What this task involves: Where a picture occurs in the data, omit it, and copy all remaining data exactly.

Given records:
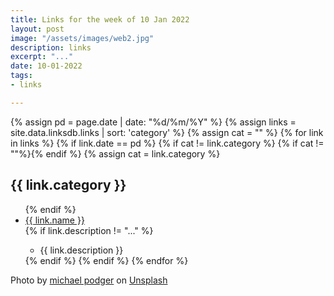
 ```yaml
---
title: Links for the week of 10 Jan 2022
layout: post
image: "/assets/images/web2.jpg"
description: links
excerpt: "..."
date: 10-01-2022
tags:
- links

---
```


<div class="links_block">
	{% assign pd = page.date | date: "%d/%m/%Y" %}
	{% assign links = site.data.linksdb.links | sort: 'category' %}
	{% assign cat = "" %}
	{% for link in links %}
		{% if link.date == pd %}
			{% if cat != link.category %}
				{% if cat != ""%}</ul>{% endif %}
				{% assign cat = link.category %}
				<h2>{{ link.category }}</h2>
				<ul>
			{% endif %}
				<li><a href="{{ link.link }}">{{ link.name }}</a></li>
				{% if link.description != "..." %}
					<ul><li>{{ link.description }}</li></ul>
				{% endif %}
		{% endif %}
	{% endfor %}
	</ul>
</div>

Photo by <a href="https://unsplash.com/@jammypodger7470?utm_source=unsplash&utm_medium=referral&utm_content=creditCopyText">michael podger</a> on <a href="https://unsplash.com/s/photos/spiderweb?utm_source=unsplash&utm_medium=referral&utm_content=creditCopyText">Unsplash</a>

Solved problem:
 ```yaml
---
title: Links for the week of 10 Jan 2022
layout: post
image: "/assets/images/web2.jpg"
description: links
excerpt: "..."
date: 10-01-2022
tags:
- links

---
```


<div class="links_block">
	{% assign pd = page.date | date: "%d/%m/%Y" %}
	{% assign links = site.data.linksdb.links | sort: 'category' %}
	{% assign cat = "" %}
	{% for link in links %}
		{% if link.date == pd %}
			{% if cat != link.category %}
				{% if cat != ""%}</ul>{% endif %}
				{% assign cat = link.category %}
				<h2>{{ link.category }}</h2>
				<ul>
			{% endif %}
				<li><a href="{{ link.link }}">{{ link.name }}</a></li>
				{% if link.description != "..." %}
					<ul><li>{{ link.description }}</li></ul>
				{% endif %}
		{% endif %}
	{% endfor %}
	</ul>
</div>

Photo by <a href="https://unsplash.com/@jammypodger7470?utm_source=unsplash&utm_medium=referral&utm_content=creditCopyText">michael podger</a> on <a href="https://unsplash.com/s/photos/spiderweb?utm_source=unsplash&utm_medium=referral&utm_content=creditCopyText">Unsplash</a>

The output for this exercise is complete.